[Dataset entries]

◆ ◆ ◆ ◆ ◆ ◆ ◆

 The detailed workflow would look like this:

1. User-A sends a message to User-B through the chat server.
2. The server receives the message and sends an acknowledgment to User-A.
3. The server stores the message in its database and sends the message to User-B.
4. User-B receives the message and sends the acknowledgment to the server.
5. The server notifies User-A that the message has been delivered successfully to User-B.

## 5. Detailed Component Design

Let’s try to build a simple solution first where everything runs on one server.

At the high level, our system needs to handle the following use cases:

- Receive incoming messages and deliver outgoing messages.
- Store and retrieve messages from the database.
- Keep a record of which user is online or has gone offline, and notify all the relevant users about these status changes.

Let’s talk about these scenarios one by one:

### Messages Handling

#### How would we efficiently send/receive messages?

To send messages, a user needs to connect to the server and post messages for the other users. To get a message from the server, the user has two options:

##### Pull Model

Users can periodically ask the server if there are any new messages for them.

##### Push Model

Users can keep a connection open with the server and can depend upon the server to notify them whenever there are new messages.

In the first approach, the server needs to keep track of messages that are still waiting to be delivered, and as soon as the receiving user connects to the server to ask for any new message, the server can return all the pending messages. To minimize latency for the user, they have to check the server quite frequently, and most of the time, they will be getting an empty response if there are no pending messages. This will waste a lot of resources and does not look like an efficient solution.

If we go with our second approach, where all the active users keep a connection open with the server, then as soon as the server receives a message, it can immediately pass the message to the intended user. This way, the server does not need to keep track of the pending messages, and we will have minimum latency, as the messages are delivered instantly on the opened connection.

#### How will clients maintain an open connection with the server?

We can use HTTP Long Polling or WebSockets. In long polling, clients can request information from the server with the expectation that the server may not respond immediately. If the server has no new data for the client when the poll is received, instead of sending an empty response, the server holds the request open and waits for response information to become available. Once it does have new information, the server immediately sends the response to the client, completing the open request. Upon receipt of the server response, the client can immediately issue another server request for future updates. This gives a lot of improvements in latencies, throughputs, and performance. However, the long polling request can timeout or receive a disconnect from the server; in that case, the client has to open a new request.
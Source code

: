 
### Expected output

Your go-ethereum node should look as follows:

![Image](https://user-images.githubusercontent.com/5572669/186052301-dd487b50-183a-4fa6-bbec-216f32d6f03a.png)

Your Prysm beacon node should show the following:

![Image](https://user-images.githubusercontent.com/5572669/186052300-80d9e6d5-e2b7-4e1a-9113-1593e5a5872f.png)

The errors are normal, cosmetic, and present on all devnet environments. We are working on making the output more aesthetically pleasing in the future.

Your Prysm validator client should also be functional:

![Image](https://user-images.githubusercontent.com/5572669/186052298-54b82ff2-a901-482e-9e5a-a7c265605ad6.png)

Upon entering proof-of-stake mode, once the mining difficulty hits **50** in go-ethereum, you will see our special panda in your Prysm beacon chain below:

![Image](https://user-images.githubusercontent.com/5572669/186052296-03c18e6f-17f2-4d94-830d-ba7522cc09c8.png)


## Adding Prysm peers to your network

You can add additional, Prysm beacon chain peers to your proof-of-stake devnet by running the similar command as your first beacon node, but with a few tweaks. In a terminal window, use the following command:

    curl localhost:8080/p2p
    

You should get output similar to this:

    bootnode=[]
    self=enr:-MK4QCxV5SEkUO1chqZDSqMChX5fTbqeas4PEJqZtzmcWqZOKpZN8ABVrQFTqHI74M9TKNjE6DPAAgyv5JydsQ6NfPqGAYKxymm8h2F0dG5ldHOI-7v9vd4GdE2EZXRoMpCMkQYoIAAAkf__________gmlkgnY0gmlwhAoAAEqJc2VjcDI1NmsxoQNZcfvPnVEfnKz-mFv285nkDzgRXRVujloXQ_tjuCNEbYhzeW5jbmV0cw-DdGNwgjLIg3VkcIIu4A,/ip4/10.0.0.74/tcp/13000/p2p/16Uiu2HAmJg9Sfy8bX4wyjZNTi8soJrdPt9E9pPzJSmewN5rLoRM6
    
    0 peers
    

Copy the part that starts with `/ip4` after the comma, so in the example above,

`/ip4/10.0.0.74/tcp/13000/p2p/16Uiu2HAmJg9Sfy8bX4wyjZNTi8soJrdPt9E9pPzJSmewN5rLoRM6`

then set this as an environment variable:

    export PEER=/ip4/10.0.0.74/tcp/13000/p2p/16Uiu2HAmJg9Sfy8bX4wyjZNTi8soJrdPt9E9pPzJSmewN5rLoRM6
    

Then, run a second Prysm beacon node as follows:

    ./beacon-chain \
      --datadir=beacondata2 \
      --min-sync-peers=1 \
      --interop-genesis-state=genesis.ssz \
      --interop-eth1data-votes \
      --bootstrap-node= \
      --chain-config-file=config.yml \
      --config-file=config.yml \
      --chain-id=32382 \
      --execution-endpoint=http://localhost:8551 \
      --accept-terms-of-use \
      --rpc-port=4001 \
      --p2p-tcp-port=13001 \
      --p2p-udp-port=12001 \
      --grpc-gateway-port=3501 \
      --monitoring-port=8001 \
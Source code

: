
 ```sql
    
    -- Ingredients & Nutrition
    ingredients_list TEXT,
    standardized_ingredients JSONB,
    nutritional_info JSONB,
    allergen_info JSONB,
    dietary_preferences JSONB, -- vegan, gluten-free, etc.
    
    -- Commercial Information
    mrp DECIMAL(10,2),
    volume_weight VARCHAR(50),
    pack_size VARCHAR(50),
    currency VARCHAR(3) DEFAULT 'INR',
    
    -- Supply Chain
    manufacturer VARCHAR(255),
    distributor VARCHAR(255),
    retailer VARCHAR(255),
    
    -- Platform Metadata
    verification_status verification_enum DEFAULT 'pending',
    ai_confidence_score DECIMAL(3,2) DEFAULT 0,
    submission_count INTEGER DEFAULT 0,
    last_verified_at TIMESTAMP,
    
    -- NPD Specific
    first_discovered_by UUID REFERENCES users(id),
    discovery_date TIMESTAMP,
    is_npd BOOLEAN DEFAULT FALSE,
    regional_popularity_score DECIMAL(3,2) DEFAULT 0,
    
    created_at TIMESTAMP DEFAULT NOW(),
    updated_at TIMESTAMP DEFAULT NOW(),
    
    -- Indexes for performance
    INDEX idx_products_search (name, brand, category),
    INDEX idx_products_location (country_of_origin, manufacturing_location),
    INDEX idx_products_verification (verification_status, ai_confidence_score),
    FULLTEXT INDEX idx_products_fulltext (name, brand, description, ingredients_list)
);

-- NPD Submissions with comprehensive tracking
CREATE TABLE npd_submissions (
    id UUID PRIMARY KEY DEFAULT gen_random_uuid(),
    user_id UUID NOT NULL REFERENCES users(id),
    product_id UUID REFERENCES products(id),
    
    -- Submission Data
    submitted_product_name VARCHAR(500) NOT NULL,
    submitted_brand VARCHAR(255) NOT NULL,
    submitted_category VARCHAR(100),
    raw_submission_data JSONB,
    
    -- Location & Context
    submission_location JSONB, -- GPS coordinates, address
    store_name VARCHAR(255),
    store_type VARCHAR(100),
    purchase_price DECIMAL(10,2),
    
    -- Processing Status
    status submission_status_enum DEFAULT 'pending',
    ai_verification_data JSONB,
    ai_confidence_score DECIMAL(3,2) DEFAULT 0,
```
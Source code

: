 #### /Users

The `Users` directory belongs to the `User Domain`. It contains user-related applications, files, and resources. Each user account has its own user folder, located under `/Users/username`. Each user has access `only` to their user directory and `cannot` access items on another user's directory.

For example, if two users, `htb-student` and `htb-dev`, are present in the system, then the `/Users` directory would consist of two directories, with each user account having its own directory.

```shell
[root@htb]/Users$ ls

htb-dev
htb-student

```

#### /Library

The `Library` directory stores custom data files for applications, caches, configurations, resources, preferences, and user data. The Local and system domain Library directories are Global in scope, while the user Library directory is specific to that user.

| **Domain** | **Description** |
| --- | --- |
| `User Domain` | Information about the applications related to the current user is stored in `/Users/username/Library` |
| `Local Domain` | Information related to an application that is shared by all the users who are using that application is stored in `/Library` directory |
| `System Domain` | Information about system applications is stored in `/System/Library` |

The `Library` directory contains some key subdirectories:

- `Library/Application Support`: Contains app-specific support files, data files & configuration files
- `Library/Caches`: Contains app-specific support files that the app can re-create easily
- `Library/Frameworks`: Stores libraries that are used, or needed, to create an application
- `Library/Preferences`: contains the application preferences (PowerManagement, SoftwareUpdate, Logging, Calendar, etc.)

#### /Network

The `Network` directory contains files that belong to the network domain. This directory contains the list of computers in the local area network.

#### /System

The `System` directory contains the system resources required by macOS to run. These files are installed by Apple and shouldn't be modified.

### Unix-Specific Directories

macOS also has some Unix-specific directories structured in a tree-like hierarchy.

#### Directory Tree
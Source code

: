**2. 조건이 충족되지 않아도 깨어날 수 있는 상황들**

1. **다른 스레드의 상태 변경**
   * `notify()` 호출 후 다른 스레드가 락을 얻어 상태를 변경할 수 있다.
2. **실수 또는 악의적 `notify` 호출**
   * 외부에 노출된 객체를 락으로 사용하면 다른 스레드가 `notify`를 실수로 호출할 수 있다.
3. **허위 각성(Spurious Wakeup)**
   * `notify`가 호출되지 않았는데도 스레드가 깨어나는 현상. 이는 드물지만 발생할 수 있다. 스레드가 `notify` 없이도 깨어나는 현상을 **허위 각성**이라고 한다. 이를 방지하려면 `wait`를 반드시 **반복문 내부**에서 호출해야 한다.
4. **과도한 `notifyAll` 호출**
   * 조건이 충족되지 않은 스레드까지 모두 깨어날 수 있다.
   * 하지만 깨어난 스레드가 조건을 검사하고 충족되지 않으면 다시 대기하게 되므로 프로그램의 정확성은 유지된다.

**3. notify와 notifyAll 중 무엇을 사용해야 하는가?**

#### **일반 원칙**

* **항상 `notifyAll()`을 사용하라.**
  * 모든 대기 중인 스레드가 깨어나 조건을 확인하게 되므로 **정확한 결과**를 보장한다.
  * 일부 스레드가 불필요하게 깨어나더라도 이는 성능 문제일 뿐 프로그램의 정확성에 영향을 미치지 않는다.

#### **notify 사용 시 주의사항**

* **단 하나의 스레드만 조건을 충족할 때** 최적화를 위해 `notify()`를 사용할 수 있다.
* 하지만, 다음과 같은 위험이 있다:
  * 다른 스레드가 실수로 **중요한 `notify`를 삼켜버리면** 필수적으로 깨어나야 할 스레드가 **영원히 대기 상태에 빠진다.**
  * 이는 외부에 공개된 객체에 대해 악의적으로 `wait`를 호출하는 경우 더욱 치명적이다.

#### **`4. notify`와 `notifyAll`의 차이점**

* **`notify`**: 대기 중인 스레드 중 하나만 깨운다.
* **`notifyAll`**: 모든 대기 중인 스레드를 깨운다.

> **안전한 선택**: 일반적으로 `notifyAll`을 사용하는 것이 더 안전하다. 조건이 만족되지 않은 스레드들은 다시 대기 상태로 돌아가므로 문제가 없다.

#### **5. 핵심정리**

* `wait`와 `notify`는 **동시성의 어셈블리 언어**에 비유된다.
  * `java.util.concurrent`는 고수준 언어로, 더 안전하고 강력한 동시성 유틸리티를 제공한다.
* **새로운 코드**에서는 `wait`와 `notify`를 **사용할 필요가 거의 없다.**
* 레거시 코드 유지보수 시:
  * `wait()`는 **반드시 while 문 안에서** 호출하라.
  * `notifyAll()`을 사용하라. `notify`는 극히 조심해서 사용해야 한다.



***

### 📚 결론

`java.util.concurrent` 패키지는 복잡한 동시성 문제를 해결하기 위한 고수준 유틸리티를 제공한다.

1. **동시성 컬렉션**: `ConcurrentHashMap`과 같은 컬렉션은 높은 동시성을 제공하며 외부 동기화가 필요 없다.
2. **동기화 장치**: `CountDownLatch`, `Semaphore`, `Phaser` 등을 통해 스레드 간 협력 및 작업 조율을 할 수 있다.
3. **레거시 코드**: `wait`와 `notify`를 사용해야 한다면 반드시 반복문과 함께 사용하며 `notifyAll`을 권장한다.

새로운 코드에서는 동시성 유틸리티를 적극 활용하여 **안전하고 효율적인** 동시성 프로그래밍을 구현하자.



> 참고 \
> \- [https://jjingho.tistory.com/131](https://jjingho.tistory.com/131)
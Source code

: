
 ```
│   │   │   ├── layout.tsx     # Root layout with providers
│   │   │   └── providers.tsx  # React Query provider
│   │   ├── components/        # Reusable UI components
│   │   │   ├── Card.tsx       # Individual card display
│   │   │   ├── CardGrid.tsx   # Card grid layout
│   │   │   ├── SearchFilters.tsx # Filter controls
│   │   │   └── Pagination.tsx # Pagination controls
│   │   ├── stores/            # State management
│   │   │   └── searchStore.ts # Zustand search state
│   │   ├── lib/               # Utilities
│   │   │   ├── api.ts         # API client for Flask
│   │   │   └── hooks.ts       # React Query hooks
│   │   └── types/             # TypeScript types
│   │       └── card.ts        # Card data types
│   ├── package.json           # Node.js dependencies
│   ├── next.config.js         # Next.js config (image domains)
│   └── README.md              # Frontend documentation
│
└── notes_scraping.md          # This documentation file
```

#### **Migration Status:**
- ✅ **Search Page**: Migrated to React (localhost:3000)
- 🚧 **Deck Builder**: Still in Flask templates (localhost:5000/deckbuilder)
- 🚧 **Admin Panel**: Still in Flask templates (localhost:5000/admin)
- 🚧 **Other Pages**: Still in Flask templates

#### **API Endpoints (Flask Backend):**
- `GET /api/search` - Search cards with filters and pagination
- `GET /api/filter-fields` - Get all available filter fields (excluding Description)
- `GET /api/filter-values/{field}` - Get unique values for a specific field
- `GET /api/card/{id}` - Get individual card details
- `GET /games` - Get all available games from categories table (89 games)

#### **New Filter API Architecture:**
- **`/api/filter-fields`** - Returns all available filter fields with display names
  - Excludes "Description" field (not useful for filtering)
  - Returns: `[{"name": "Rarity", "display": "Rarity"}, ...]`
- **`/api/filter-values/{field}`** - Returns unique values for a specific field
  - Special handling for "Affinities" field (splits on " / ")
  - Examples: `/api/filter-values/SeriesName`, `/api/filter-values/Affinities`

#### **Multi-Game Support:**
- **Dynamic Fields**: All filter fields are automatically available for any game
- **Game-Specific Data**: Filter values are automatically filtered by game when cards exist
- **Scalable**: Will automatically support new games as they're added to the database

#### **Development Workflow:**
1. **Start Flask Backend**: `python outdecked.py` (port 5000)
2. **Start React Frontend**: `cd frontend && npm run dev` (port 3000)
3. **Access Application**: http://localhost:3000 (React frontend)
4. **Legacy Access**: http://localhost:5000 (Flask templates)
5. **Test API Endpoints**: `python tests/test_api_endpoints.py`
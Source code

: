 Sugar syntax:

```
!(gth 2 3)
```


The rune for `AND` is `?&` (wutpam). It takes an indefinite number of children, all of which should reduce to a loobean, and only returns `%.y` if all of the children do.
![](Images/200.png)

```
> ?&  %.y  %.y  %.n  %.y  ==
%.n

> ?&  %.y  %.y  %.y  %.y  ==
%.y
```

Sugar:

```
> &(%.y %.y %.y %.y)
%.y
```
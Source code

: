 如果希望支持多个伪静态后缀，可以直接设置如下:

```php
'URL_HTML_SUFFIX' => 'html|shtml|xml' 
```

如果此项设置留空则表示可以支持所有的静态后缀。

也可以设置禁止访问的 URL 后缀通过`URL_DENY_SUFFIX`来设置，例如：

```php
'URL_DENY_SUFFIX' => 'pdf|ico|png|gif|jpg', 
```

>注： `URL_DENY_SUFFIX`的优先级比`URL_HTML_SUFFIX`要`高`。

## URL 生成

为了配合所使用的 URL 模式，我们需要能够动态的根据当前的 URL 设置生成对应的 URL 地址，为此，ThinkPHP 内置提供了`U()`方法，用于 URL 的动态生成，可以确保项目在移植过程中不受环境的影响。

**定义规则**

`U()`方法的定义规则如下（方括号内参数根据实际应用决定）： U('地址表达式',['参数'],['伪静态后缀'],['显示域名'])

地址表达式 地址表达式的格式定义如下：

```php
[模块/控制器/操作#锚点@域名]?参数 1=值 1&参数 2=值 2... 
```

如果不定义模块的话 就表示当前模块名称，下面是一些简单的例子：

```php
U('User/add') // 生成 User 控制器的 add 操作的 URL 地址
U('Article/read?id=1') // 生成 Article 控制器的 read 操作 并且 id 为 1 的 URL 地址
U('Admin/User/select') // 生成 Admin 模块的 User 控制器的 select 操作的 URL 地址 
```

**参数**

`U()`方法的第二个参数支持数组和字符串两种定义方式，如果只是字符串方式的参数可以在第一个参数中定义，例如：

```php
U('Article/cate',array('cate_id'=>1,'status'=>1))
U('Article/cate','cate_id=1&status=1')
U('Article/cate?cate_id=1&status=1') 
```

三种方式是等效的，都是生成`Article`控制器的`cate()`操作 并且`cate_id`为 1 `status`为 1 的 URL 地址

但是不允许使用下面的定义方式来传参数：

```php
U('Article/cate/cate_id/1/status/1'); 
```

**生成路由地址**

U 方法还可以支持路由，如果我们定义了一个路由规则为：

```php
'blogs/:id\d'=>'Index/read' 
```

◆ ◆ ◆ ◆ ◆ ◆ ◆

[Goal of the exercise]:
The required answer is a single number: how many lines above hold the string "devnet".

[Solution to this exercise]:
2